First of all, thank you for the response!

This code path is reached in at least two different ways that I have
discovered (thus far): from the tasklet and from userspace calling
send(msg,to).  A popular captive portal software called coova-chilli can
have 100 such processes.  While I haven't verified beyond all doubt that
they *can* be preempted here it most certainly seems to be what is
happening. I'm attaching the backtraces for reference.

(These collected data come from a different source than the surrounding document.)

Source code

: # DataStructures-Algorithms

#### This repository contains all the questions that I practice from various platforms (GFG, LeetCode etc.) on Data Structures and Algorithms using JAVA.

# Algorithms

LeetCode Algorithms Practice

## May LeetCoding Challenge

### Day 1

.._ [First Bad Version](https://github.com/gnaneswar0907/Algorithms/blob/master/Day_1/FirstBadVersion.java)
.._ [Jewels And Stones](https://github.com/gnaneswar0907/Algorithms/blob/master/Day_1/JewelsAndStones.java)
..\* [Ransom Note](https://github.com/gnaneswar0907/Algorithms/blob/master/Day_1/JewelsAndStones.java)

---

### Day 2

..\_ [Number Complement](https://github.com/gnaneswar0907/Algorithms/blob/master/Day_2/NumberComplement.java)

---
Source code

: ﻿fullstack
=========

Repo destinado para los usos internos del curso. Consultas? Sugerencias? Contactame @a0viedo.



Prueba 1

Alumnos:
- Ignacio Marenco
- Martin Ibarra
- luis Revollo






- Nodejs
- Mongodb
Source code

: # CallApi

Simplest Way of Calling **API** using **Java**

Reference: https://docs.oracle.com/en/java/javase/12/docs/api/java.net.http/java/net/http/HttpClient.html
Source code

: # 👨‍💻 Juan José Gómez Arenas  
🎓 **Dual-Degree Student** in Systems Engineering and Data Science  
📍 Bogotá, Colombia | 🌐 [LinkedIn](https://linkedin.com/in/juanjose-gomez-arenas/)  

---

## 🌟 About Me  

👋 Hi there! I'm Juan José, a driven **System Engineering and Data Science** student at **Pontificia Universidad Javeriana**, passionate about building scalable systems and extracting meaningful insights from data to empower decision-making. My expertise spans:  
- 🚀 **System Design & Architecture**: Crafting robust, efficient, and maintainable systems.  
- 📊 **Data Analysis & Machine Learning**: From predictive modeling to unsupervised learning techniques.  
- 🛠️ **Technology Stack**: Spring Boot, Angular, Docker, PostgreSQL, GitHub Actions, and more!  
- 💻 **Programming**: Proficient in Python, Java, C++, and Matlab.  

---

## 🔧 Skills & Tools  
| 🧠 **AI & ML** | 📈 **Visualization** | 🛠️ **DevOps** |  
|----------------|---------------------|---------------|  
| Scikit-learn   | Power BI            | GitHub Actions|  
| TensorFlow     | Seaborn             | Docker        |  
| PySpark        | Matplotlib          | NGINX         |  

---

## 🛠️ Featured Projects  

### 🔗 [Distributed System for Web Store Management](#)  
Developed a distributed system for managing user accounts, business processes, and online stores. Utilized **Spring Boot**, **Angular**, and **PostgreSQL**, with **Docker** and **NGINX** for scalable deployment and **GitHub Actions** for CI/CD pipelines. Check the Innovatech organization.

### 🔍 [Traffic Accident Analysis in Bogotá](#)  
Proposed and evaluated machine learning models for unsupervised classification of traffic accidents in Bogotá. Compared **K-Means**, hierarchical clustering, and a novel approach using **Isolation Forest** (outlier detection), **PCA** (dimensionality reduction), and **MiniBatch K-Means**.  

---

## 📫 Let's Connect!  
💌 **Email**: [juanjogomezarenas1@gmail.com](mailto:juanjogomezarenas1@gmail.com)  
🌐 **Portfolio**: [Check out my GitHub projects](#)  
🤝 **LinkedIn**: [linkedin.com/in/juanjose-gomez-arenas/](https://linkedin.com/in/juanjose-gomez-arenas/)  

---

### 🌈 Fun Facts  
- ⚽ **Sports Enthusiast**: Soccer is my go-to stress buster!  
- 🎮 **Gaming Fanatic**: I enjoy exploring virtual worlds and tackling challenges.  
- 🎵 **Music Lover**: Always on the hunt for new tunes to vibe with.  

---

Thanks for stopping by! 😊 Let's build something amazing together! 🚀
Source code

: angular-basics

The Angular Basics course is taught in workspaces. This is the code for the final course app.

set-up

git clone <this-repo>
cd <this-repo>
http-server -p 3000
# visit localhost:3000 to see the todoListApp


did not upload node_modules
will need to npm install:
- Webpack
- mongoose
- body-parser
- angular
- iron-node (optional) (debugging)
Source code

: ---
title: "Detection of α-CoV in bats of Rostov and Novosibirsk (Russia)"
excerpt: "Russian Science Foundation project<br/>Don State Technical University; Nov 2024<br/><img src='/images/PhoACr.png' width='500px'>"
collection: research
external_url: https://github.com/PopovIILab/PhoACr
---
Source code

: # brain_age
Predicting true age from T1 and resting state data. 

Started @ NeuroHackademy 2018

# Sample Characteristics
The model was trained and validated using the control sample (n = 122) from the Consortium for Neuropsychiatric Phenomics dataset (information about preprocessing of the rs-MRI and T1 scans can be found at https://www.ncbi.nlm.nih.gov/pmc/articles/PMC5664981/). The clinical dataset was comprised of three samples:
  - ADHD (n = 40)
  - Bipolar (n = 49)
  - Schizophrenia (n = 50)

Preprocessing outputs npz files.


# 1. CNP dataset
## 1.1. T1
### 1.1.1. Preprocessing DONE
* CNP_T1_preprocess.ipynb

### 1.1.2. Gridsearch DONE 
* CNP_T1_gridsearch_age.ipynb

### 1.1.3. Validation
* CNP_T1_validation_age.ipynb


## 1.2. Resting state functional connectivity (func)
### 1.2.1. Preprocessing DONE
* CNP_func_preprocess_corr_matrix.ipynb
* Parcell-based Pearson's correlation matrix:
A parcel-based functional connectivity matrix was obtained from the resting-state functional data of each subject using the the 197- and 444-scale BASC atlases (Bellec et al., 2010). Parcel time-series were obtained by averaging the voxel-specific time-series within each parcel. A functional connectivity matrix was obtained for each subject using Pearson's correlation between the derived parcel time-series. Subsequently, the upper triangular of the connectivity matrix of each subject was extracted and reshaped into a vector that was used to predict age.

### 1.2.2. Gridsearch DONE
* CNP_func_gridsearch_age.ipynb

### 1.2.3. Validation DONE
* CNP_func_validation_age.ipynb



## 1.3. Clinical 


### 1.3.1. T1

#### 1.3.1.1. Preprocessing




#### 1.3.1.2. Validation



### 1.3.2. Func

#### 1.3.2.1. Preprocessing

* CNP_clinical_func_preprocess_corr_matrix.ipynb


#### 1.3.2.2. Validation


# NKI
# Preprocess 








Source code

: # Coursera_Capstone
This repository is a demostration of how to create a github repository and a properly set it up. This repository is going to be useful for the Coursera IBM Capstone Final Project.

>>   I think it could be fixed with the below
>> patch, but I'm being told that it doesn't need it and that the driver
>> should just *quietly* drop the frame:
> [snip patch]
>
>> Could anybody illuminate for me why this isn't done?  I know that there
>> has to be a point where we realize there are too many items in the queue
>> and we can't keep up, but this would seem to be a terrible way to do
>> that.  Is it one of those things where it isn't worth the performance
>> degradation?  Any insights would be most appreciated!! :)
> There's just not much point, and doing the locking here will mean it's
> across _all_ queues, whereas if you have multiple hardware queues you
> wouldn't really need it.

So perhaps a better solution would be to either:

a.) define a mechanism for the driver to expose per-queue spinlocks to
the ieee80211 subsystem, or
b.) define a new driver function (or change the existing) to emit a
return value and ask ieee80211 to kindly stick the frame back in its own
queue.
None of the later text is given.